* [GIVEN DATA]:
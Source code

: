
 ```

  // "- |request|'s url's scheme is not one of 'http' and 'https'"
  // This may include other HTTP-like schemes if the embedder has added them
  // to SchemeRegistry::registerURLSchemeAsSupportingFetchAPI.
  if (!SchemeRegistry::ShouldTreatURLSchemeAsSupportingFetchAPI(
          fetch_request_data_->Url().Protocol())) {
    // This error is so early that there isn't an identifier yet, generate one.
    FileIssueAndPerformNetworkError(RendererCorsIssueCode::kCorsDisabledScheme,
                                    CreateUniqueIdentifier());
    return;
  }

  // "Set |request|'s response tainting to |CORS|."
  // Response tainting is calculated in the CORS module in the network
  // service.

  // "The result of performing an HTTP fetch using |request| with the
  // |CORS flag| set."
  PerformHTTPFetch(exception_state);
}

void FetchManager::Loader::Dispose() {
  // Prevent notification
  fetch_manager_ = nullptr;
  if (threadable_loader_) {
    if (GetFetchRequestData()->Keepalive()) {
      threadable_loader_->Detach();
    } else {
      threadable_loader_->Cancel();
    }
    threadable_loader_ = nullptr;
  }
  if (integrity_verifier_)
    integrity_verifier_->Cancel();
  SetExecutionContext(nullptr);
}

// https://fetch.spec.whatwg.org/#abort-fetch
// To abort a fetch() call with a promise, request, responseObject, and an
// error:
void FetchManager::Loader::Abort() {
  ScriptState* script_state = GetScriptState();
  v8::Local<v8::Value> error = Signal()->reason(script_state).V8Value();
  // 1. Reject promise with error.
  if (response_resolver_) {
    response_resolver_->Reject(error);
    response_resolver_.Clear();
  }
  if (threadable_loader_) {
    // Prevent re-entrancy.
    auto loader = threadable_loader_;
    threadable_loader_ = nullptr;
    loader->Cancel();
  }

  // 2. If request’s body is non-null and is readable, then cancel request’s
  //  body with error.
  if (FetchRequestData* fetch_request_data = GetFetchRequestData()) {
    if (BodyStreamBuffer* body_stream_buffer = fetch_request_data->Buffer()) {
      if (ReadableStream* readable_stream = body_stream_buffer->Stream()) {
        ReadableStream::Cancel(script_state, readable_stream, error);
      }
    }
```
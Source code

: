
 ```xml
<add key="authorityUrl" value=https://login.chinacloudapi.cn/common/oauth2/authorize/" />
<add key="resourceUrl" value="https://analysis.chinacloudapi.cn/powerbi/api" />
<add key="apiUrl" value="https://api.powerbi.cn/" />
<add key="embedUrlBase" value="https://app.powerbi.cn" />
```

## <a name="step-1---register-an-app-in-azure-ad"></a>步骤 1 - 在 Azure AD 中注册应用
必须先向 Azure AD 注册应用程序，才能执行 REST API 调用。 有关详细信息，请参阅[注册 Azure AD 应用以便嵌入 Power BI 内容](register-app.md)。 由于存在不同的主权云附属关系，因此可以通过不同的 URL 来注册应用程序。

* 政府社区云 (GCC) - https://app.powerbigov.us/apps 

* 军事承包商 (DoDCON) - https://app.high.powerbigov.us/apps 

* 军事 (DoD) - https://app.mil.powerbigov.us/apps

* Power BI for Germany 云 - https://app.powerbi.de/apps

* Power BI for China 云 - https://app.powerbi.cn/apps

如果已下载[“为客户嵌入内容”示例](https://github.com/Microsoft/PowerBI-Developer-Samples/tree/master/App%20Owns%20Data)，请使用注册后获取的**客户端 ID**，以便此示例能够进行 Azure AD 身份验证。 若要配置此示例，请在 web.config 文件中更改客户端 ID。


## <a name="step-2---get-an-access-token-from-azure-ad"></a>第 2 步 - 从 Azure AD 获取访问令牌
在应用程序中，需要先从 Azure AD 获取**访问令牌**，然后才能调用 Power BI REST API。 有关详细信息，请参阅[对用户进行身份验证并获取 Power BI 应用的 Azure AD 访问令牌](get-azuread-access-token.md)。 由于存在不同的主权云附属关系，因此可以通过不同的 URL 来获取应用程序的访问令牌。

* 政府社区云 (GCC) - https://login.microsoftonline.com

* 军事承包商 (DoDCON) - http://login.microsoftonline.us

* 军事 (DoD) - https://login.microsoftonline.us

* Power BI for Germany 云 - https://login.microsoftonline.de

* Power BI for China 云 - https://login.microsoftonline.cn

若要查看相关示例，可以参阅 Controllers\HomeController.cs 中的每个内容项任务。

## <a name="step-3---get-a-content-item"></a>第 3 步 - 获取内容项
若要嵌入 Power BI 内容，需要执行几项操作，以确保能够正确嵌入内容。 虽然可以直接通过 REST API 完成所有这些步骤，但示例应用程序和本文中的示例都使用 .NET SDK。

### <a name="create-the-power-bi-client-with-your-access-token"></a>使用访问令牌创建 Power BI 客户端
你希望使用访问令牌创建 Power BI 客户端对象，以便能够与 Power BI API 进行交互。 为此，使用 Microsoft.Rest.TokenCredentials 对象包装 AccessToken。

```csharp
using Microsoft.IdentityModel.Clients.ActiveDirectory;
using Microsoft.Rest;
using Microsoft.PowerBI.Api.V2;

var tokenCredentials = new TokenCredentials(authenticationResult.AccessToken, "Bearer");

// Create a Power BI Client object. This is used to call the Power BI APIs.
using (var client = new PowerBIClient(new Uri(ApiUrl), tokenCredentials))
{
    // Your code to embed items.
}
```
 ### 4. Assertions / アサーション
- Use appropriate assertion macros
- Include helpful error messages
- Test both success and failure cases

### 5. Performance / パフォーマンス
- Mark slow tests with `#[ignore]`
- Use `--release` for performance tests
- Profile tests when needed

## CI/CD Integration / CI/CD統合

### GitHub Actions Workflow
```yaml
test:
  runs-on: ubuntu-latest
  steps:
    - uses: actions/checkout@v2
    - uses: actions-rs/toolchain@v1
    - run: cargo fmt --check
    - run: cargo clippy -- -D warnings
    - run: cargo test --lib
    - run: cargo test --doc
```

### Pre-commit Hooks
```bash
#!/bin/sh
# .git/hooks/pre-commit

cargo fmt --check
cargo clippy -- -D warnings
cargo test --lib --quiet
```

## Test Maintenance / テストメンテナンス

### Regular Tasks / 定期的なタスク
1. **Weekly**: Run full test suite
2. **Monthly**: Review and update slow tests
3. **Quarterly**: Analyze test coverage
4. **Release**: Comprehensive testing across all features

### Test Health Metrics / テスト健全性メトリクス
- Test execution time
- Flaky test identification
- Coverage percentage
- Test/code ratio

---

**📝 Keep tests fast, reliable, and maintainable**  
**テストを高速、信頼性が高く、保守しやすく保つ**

* [PROBLEM STATEMENT]:
Keeping every word and mark as it is, print the entries above.

* [SOLUTION FOR THIS PROBLEM]:
Source code

:
 ```

  // "- |request|'s url's scheme is not one of 'http' and 'https'"
  // This may include other HTTP-like schemes if the embedder has added them
  // to SchemeRegistry::registerURLSchemeAsSupportingFetchAPI.
  if (!SchemeRegistry::ShouldTreatURLSchemeAsSupportingFetchAPI(
          fetch_request_data_->Url().Protocol())) {
    // This error is so early that there isn't an identifier yet, generate one.
    FileIssueAndPerformNetworkError(RendererCorsIssueCode::kCorsDisabledScheme,
                                    CreateUniqueIdentifier());
    return;
  }

  // "Set |request|'s response tainting to |CORS|."
  // Response tainting is calculated in the CORS module in the network
  // service.

  // "The result of performing an HTTP fetch using |request| with the
  // |CORS flag| set."
  PerformHTTPFetch(exception_state);
}

void FetchManager::Loader::Dispose() {
  // Prevent notification
  fetch_manager_ = nullptr;
  if (threadable_loader_) {
    if (GetFetchRequestData()->Keepalive()) {
      threadable_loader_->Detach();
    } else {
      threadable_loader_->Cancel();
    }
    threadable_loader_ = nullptr;
  }
  if (integrity_verifier_)
    integrity_verifier_->Cancel();
  SetExecutionContext(nullptr);
}

// https://fetch.spec.whatwg.org/#abort-fetch
// To abort a fetch() call with a promise, request, responseObject, and an
// error:
void FetchManager::Loader::Abort() {
  ScriptState* script_state = GetScriptState();
  v8::Local<v8::Value> error = Signal()->reason(script_state).V8Value();
  // 1. Reject promise with error.
  if (response_resolver_) {
    response_resolver_->Reject(error);
    response_resolver_.Clear();
  }
  if (threadable_loader_) {
    // Prevent re-entrancy.
    auto loader = threadable_loader_;
    threadable_loader_ = nullptr;
    loader->Cancel();
  }

  // 2. If request’s body is non-null and is readable, then cancel request’s
  //  body with error.
  if (FetchRequestData* fetch_request_data = GetFetchRequestData()) {
    if (BodyStreamBuffer* body_stream_buffer = fetch_request_data->Buffer()) {
      if (ReadableStream* readable_stream = body_stream_buffer->Stream()) {
        ReadableStream::Cancel(script_state, readable_stream, error);
      }
    }
```
Source code

:
 ```xml
<add key="authorityUrl" value=https://login.chinacloudapi.cn/common/oauth2/authorize/" />
<add key="resourceUrl" value="https://analysis.chinacloudapi.cn/powerbi/api" />
<add key="apiUrl" value="https://api.powerbi.cn/" />
<add key="embedUrlBase" value="https://app.powerbi.cn" />
```

## <a name="step-1---register-an-app-in-azure-ad"></a>步骤 1 - 在 Azure AD 中注册应用
必须先向 Azure AD 注册应用程序，才能执行 REST API 调用。 有关详细信息，请参阅[注册 Azure AD 应用以便嵌入 Power BI 内容](register-app.md)。 由于存在不同的主权云附属关系，因此可以通过不同的 URL 来注册应用程序。

* 政府社区云 (GCC) - https://app.powerbigov.us/apps 

* 军事承包商 (DoDCON) - https://app.high.powerbigov.us/apps 

* 军事 (DoD) - https://app.mil.powerbigov.us/apps

* Power BI for Germany 云 - https://app.powerbi.de/apps

* Power BI for China 云 - https://app.powerbi.cn/apps

如果已下载[“为客户嵌入内容”示例](https://github.com/Microsoft/PowerBI-Developer-Samples/tree/master/App%20Owns%20Data)，请使用注册后获取的**客户端 ID**，以便此示例能够进行 Azure AD 身份验证。 若要配置此示例，请在 web.config 文件中更改客户端 ID。


## <a name="step-2---get-an-access-token-from-azure-ad"></a>第 2 步 - 从 Azure AD 获取访问令牌
在应用程序中，需要先从 Azure AD 获取**访问令牌**，然后才能调用 Power BI REST API。 有关详细信息，请参阅[对用户进行身份验证并获取 Power BI 应用的 Azure AD 访问令牌](get-azuread-access-token.md)。 由于存在不同的主权云附属关系，因此可以通过不同的 URL 来获取应用程序的访问令牌。

* 政府社区云 (GCC) - https://login.microsoftonline.com

* 军事承包商 (DoDCON) - http://login.microsoftonline.us

* 军事 (DoD) - https://login.microsoftonline.us

* Power BI for Germany 云 - https://login.microsoftonline.de

* Power BI for China 云 - https://login.microsoftonline.cn

若要查看相关示例，可以参阅 Controllers\HomeController.cs 中的每个内容项任务。

## <a name="step-3---get-a-content-item"></a>第 3 步 - 获取内容项
若要嵌入 Power BI 内容，需要执行几项操作，以确保能够正确嵌入内容。 虽然可以直接通过 REST API 完成所有这些步骤，但示例应用程序和本文中的示例都使用 .NET SDK。

### <a name="create-the-power-bi-client-with-your-access-token"></a>使用访问令牌创建 Power BI 客户端
你希望使用访问令牌创建 Power BI 客户端对象，以便能够与 Power BI API 进行交互。 为此，使用 Microsoft.Rest.TokenCredentials 对象包装 AccessToken。

```csharp
using Microsoft.IdentityModel.Clients.ActiveDirectory;
using Microsoft.Rest;
using Microsoft.PowerBI.Api.V2;

var tokenCredentials = new TokenCredentials(authenticationResult.AccessToken, "Bearer");

// Create a Power BI Client object. This is used to call the Power BI APIs.
using (var client = new PowerBIClient(new Uri(ApiUrl), tokenCredentials))
{
    // Your code to embed items.
}
```
 ### 4. Assertions / アサーション
- Use appropriate assertion macros
- Include helpful error messages
- Test both success and failure cases

### 5. Performance / パフォーマンス
- Mark slow tests with `#[ignore]`
- Use `--release` for performance tests
- Profile tests when needed

## CI/CD Integration / CI/CD統合

### GitHub Actions Workflow
```yaml
test:
  runs-on: ubuntu-latest
  steps:
    - uses: actions/checkout@v2
    - uses: actions-rs/toolchain@v1
    - run: cargo fmt --check
    - run: cargo clippy -- -D warnings
    - run: cargo test --lib
    - run: cargo test --doc
```

### Pre-commit Hooks
```bash
#!/bin/sh
# .git/hooks/pre-commit

cargo fmt --check
cargo clippy -- -D warnings
cargo test --lib --quiet
```

## Test Maintenance / テストメンテナンス

### Regular Tasks / 定期的なタスク
1. **Weekly**: Run full test suite
2. **Monthly**: Review and update slow tests
3. **Quarterly**: Analyze test coverage
4. **Release**: Comprehensive testing across all features

### Test Health Metrics / テスト健全性メトリクス
- Test execution time
- Flaky test identification
- Coverage percentage
- Test/code ratio

---

**📝 Keep tests fast, reliable, and maintainable**  
**テストを高速、信頼性が高く、保守しやすく保つ**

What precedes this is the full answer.